Nach einem Zyklus der PCR sind zwei Kopien der Ziel-DNA-Sequenz das Ergebnis. Durch die Wiederholung der drei Schritte für eine Anzahl von Zyklen (typischerweise 30-40) kann die Anzahl der Kopien der Ziel-DNA-Sequenz exponentiell erhöht werden. Das bedeutet, dass selbst eine winzige Menge an Ausgangs-DNA amplifiziert werden kann, um Millionen oder sogar Milliarden von Kopien zu erzeugen.

PCR hat zahlreiche Anwendungen in der Forschung und Diagnostik. Sie wird in der Genetik verwendet, um die Funktion von Genen und Mutationen zu untersuchen, in der Forensik zur Analyse von DNA-Beweisen, in der Diagnostik von Infektionskrankheiten zur Erkennung von Krankheitserregern und in der pränatalen Diagnostik zum Screening auf genetische Störungen bei Föten.

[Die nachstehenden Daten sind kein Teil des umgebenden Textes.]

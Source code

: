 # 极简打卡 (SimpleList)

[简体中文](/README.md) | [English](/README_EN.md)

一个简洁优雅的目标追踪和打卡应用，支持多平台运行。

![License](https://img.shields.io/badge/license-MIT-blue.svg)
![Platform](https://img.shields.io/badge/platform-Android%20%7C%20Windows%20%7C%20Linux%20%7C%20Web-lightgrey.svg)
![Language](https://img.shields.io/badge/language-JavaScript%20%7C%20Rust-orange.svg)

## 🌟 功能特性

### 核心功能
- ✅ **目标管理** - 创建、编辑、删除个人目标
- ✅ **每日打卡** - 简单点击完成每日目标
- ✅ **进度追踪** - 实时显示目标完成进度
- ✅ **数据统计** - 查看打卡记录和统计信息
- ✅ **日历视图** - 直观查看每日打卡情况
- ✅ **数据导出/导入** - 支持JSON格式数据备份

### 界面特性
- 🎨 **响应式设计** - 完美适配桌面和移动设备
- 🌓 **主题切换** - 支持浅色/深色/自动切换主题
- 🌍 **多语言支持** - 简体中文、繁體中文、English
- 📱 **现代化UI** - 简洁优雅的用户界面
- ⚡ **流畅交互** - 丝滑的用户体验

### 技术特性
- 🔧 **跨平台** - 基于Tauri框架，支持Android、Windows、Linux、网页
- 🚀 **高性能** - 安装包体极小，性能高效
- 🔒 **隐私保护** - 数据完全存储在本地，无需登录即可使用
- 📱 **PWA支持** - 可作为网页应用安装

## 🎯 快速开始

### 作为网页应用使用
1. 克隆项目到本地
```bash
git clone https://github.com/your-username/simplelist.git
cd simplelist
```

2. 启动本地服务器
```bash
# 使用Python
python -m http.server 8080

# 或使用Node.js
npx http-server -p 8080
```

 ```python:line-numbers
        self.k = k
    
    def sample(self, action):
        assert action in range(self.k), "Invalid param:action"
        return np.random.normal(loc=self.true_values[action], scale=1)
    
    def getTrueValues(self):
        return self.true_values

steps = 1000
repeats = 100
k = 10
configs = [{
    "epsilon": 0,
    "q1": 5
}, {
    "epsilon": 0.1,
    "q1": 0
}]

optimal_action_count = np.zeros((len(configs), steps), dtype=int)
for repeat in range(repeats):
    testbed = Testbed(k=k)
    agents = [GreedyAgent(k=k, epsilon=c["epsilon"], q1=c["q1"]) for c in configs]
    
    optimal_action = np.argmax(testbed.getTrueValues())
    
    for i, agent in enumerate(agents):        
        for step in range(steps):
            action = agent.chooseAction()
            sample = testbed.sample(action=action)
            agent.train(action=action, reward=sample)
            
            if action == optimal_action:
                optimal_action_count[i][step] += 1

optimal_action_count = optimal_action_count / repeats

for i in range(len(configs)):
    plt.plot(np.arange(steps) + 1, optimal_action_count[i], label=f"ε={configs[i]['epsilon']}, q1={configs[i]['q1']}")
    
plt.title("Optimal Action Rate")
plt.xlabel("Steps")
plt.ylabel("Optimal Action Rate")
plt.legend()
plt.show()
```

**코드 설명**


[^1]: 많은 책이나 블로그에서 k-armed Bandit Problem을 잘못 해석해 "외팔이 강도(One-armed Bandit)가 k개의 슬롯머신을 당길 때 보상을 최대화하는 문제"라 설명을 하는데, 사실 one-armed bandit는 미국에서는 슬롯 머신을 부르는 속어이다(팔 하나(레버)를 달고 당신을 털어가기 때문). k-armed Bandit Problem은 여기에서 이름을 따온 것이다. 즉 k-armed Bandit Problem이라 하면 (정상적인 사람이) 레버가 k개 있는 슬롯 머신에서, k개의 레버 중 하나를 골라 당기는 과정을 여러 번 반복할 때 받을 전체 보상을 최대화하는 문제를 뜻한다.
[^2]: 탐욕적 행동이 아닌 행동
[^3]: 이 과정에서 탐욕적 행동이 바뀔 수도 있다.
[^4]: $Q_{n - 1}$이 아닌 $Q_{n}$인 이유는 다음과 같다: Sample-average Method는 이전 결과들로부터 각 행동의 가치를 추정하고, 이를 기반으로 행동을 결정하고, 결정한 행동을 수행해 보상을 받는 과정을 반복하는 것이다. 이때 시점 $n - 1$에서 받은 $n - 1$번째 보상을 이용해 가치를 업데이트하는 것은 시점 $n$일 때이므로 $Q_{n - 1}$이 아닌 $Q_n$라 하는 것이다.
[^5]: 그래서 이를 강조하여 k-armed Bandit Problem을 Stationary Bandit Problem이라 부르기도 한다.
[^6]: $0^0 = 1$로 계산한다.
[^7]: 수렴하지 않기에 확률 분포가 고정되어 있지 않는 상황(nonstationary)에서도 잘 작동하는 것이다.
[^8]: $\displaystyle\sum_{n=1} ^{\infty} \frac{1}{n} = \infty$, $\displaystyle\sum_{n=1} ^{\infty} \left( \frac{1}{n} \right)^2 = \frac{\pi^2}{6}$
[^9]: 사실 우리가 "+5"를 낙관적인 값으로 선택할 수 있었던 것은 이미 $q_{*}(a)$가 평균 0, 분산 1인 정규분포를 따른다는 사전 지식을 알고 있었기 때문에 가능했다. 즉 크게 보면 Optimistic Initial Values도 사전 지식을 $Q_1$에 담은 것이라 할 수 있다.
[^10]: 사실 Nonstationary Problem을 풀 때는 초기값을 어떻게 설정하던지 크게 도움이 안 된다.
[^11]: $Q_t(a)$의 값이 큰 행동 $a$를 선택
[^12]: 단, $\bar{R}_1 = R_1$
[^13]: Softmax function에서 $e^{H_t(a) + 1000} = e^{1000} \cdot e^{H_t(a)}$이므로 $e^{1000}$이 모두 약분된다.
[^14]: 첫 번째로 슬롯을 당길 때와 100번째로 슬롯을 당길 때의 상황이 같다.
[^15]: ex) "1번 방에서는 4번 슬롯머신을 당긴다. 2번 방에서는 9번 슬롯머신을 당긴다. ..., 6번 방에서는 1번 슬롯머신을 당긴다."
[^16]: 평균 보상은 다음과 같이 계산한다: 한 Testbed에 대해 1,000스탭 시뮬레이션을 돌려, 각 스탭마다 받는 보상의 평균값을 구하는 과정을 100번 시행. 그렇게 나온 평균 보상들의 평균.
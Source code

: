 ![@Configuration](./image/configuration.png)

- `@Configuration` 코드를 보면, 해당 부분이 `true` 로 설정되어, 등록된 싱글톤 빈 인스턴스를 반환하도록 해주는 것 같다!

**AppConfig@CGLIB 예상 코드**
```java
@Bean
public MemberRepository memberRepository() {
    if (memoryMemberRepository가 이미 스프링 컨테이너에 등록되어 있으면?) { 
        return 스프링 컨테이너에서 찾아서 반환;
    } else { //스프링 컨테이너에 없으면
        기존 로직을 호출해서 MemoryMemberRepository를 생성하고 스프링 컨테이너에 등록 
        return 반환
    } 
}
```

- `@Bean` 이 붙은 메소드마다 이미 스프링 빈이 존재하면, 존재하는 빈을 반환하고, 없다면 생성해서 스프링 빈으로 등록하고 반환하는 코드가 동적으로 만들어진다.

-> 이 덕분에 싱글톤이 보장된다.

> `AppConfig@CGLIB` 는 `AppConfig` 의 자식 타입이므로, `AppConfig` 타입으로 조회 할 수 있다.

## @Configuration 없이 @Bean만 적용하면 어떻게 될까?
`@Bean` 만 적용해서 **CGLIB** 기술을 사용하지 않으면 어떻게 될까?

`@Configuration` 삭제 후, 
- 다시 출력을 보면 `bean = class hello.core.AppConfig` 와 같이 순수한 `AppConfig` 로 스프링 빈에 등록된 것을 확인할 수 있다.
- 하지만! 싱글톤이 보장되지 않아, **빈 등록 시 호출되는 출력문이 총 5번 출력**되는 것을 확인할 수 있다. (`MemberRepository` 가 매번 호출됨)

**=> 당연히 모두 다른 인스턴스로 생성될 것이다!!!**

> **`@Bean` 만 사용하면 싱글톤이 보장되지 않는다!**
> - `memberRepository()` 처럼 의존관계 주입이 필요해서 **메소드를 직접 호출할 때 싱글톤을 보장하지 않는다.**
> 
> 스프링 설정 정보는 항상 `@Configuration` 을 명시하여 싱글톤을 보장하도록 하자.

PCR wurde auch für eine Reihe von Variationen angepasst, wie quantitative PCR (qPCR), die es ermöglicht, die Menge an DNA zu messen, und reverse Transkriptions-PCR (RT-PCR), die verwendet werden kann, um RNA-Sequenzen zu amplifizieren.

Trotz ihrer zahlreichen Anwendungen hat PCR jedoch Einschränkungen. Sie erfordert Kenntnisse über die Zielsequenz und das Design geeigneter Primer, und sie kann fehleranfällig sein, wenn die Reaktionsbedingungen nicht richtig optimiert sind. Mit sorgfältigem experimentellen Design und Durchführung bleibt PCR jedoch eines der leistungsstärksten Werkzeuge in der Molekularbiologie.